Patti McGill Peterson Center for International and Intercultural Studies
My name is Julia Croyle, and this past semester I studied in Chambery, France. My travel grant project was created to strengthen my knowledge on the Holocaust because it has always been a topic of interest to me. Being an American, I have, for the most part, learned about the impact and role the Americans played in World War II and the Holocaust. Studying in France, I knew I had an opportunity to learn more about the Holocaust and the involvement of the French. In order to do so, I planned to travel to four different countries, France, the Netherlands, Germany, and Poland, to further my knowledge. In these countries I visited locations, such as Anne Frank's house and the Warsaw Ghetto, museums, and two concentration camps.
In Amsterdam I visited Anne Frank's house. Her house was nothing like I had imagined. The rooms were empty, but in the middle of each room were miniature floor plans of how the room once looked. This museum possessed her three diaries, video footage of what life was like during the Holocaust, as well as other information about the people hiding with Anne Frank. At the end of the museum was a room addressing the topic of racism and inequality today. Another site I visited was the Warsaw Ghetto. Today the ghetto is not standing. It has been knocked down and transformed into a park, but the perimeter of the ghetto is outlined in stone. There is also a plaque dedicated to those who perished in the Holocaust.
On my travels I visited three museums, Le Mémorial de la Shoah in Paris, France, the Memorium Nuremberg Trials in Nuremberg, Germany, the Wannsee Conference in Wannsee, Germany, and Oscar Schindler's Factory in Warsaw, Poland.
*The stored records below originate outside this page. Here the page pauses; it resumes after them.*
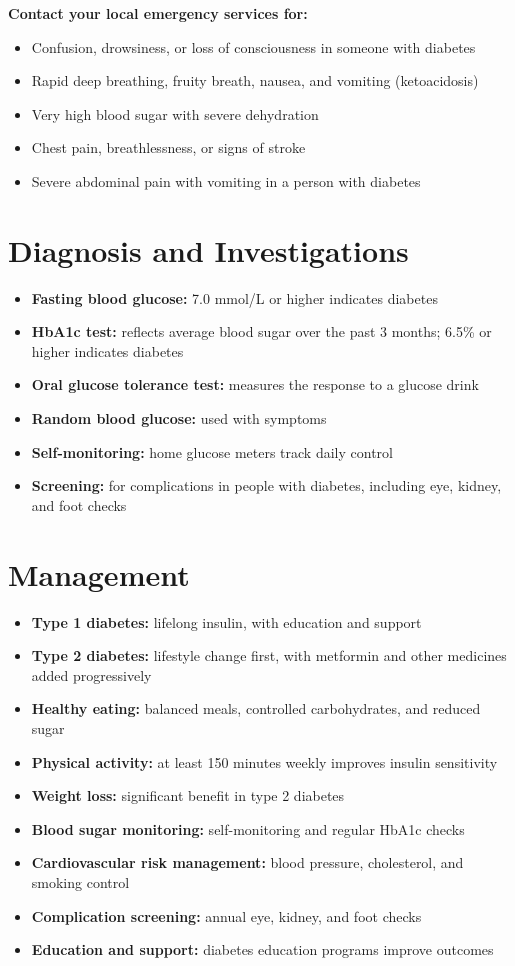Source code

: \textbf{Contact your local emergency services for:}
\begin{itemize}
    \item Confusion, drowsiness, or loss of consciousness in someone with diabetes
    \item Rapid deep breathing, fruity breath, nausea, and vomiting (ketoacidosis)
    \item Very high blood sugar with severe dehydration
    \item Chest pain, breathlessness, or signs of stroke
    \item Severe abdominal pain with vomiting in a person with diabetes
\end{itemize}

\section*{Diagnosis and Investigations}
\begin{itemize}
    \item \textbf{Fasting blood glucose:} 7.0 mmol/L or higher indicates diabetes
    \item \textbf{HbA1c test:} reflects average blood sugar over the past 3 months; 6.5\% or higher indicates diabetes
    \item \textbf{Oral glucose tolerance test:} measures the response to a glucose drink
    \item \textbf{Random blood glucose:} used with symptoms
    \item \textbf{Self-monitoring:} home glucose meters track daily control
    \item \textbf{Screening:} for complications in people with diabetes, including eye, kidney, and foot checks
\end{itemize}

\section*{Management}
\begin{itemize}
    \item \textbf{Type 1 diabetes:} lifelong insulin, with education and support
    \item \textbf{Type 2 diabetes:} lifestyle change first, with metformin and other medicines added progressively
    \item \textbf{Healthy eating:} balanced meals, controlled carbohydrates, and reduced sugar
    \item \textbf{Physical activity:} at least 150 minutes weekly improves insulin sensitivity
    \item \textbf{Weight loss:} significant benefit in type 2 diabetes
    \item \textbf{Blood sugar monitoring:} self-monitoring and regular HbA1c checks
    \item \textbf{Cardiovascular risk management:} blood pressure, cholesterol, and smoking control
    \item \textbf{Complication screening:} annual eye, kidney, and foot checks
    \item \textbf{Education and support:} diabetes education programs improve outcomes
\end{itemize}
Le Mémorial de la Shoah contained many original documents and had an informational exhibit on Adolf Eichmann, one of the Nazi's Holocaust coordinators. Another museum was The Memorium Nuremberg Trials, which was my favorite. It just opened and it is located above Courtroom 600 (the courtroom is famous for hosting the Nuremberg Trials). This museum contained original documents, video footage, and original parts of the courtroom. The third museum I visited was the Wannsee Conference, which was the conference the Nazis held to create the plans for the Final Extermination. The main room of the museum was the conference room, and it contained the original invitation to the meeting, as well as, biographies of the attendees and details of the meeting. Schindler's factory was the fourth museum I visited. It focused on Oscar Schindler himself, his company, and the people he saved. Each museum furthered my knowledge on different aspects of the war and the Holocaust.
The two concentration camps I visited, Buchenwald and Auschwitz, were very different from each other. Buchenwald was destroyed by the Nazis at the end of the war, so the only original parts of the camp still standing are the gates to the camp, one of the guard watchtowers, and the SS barracks that are now the Welcome Center and a youth hostel. Even though the camp was destroyed one can still make out the small sizes of the prisoners' barracks due to the foundations left behind. Auschwitz was much bigger and the majority of the buildings in both Auschwitz camps are still standing. Hallways of the buildings are lined with photos of the victims, and some rooms contained thousands of suitcases, hairbrushes, shoes, and eyeglasses that were seized when the prisoners arrived.
Even though visiting these sites were extremely overwhelming and depressing, I really enjoyed learning more from visiting. I am very grateful to have been a recipient of this grant because I was able to travel to far more places than I ever thought possible.